"""

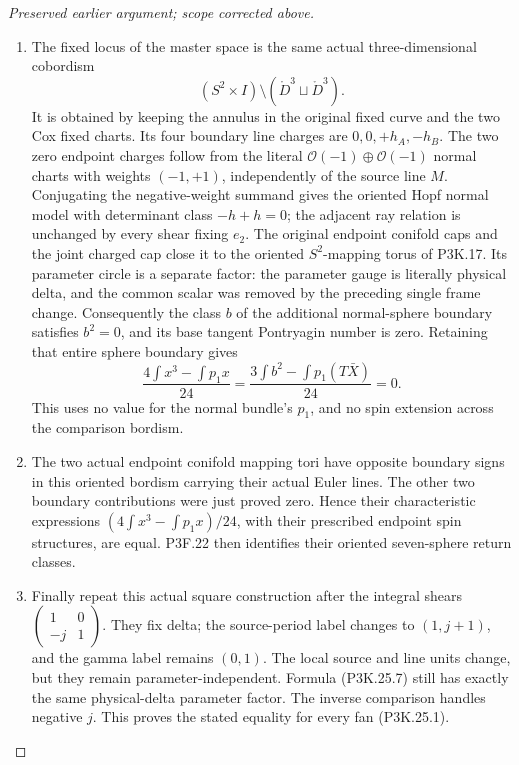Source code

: \begin{proof}[Preserved earlier argument; scope corrected above]
\begin{enumerate}[label=\arabic*.]
\item The fixed locus of the master space is the same actual
three-dimensional cobordism
\[
 (S^2\times I)\setminus
                   (\mathring D^3\sqcup\mathring D^3).
\]
It is obtained by keeping the annulus in the original fixed
curve and the two Cox fixed charts. Its four boundary
line charges are \(0,0,+h_A,-h_B\).
The two zero endpoint charges follow from the literal
\(\mathcal O(-1)\oplus\mathcal O(-1)\) normal charts with
weights \((-1,+1)\), independently of the source line \(M\).
Conjugating the negative-weight summand gives the oriented
Hopf normal model with determinant class
\(-h+h=0\); the adjacent ray relation is unchanged by
every shear fixing \(e_2\).
The original endpoint conifold caps and the joint charged
cap close it to the oriented \(S^2\)-mapping torus of P3K.17.
Its parameter circle is a separate factor: the parameter
gauge is literally physical delta, and the common scalar was
removed by the preceding single frame change. Consequently
the class \(b\) of the additional normal-sphere boundary
satisfies \(b^2=0\), and its base tangent Pontryagin number
is zero. Retaining that entire sphere boundary gives
\[
 \frac{4\int x^3-\int p_1x}{24}
       =\frac{3\int b^2-\int p_1(T\bar X)}{24}=0.
                                                        \tag{P3K.25.10}
\]
This uses no value for the normal bundle's \(p_1\), and no
spin extension across the comparison bordism.

\item The two actual endpoint conifold mapping tori have opposite
boundary signs in this oriented bordism carrying their
actual Euler lines. The other two boundary contributions
were just proved zero. Hence their characteristic expressions
\((4\int x^3-\int p_1x)/24\), with their prescribed endpoint
spin structures, are equal. P3F.22 then identifies their
oriented seven-sphere return classes.

\item Finally repeat this actual square construction after the
integral shears
\(\left(\begin{smallmatrix}1&0\\-j&1\end{smallmatrix}\right)\).
They fix delta; the source-period label changes to
\((1,j+1)\), and the gamma label remains \((0,1)\).
The local source and line units change, but they remain
parameter-independent. Formula (P3K.25.7) still has exactly
the same physical-delta parameter factor. The inverse
comparison handles negative \(j\). This proves the stated
equality for every fan (P3K.25.1).

\end{enumerate}
\end{proof}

"""

Problem statement:
What you give back should be exactly the lines from the top of the data above down to and including the line with "removed by the", minus any pictures.

Task solution:
Source code

: \begin{proof}[Preserved earlier argument; scope corrected above]
\begin{enumerate}[label=\arabic*.]
\item The fixed locus of the master space is the same actual
three-dimensional cobordism
\[
 (S^2\times I)\setminus
                   (\mathring D^3\sqcup\mathring D^3).
\]
It is obtained by keeping the annulus in the original fixed
curve and the two Cox fixed charts. Its four boundary
line charges are \(0,0,+h_A,-h_B\).
The two zero endpoint charges follow from the literal
\(\mathcal O(-1)\oplus\mathcal O(-1)\) normal charts with
weights \((-1,+1)\), independently of the source line \(M\).
Conjugating the negative-weight summand gives the oriented
Hopf normal model with determinant class
\(-h+h=0\); the adjacent ray relation is unchanged by
every shear fixing \(e_2\).
The original endpoint conifold caps and the joint charged
cap close it to the oriented \(S^2\)-mapping torus of P3K.17.
Its parameter circle is a separate factor: the parameter
gauge is literally physical delta, and the common scalar was
removed by the preceding single frame change. Consequently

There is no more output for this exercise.